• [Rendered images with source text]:
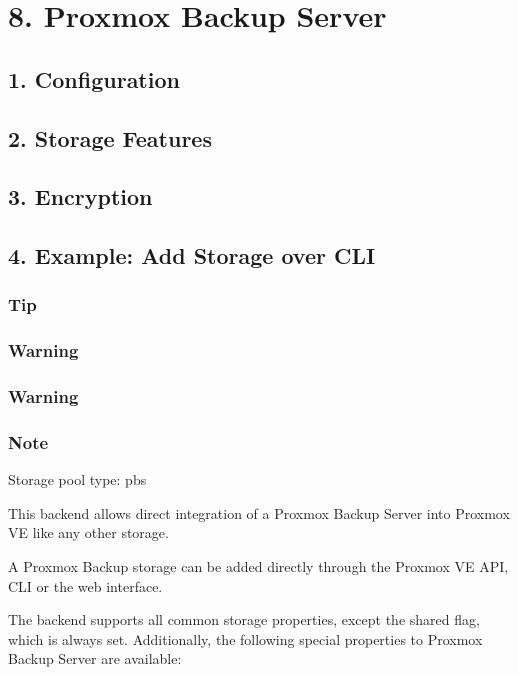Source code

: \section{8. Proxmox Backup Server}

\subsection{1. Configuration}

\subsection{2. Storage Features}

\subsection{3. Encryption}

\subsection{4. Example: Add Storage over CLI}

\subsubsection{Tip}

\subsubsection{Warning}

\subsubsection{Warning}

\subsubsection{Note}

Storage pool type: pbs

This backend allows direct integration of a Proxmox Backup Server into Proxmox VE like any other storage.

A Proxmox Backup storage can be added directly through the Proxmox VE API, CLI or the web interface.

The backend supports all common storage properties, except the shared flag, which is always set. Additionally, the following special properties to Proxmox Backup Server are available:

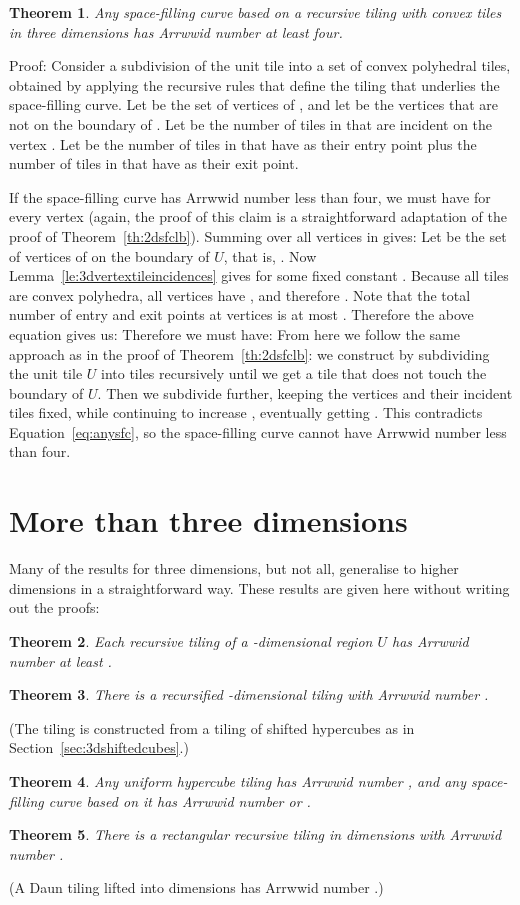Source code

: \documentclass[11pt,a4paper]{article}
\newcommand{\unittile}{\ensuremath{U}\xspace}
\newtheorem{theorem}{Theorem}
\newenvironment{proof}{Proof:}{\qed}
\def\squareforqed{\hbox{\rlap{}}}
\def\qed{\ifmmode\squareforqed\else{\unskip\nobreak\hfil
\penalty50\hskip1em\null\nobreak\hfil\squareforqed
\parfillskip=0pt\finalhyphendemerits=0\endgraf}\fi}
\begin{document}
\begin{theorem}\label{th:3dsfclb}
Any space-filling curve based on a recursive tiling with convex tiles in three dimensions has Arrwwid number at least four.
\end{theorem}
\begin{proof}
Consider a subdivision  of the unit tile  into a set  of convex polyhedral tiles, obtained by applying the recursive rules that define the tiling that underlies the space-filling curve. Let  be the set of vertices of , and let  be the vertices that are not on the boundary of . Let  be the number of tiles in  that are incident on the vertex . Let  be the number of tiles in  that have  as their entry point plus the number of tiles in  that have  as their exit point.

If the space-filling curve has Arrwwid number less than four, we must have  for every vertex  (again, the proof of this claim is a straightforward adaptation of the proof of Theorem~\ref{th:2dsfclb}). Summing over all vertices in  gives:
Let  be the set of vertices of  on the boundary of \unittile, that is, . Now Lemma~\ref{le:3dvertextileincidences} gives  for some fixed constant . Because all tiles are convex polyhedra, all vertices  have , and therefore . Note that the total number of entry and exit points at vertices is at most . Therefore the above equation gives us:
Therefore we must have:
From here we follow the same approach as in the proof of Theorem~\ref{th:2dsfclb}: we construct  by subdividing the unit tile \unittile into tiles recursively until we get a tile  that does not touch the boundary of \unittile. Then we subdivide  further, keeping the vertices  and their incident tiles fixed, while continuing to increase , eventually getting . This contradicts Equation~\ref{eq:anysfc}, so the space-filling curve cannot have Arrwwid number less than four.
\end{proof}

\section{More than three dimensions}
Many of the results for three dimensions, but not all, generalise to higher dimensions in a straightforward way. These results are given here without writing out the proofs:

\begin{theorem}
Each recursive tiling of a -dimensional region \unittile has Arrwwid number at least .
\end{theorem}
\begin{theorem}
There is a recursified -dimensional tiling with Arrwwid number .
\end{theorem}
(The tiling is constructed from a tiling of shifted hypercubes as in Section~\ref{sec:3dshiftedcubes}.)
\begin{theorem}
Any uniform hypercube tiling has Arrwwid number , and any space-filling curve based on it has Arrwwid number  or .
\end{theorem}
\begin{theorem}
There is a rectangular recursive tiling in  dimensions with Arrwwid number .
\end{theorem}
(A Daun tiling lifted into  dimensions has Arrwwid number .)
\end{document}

• [WORK INSTRUCTION]: This task calls for the number of lines in the entries that contain the string "Arrwwid", with no accompanying text.

• [RESULT OF THE TASK]: 8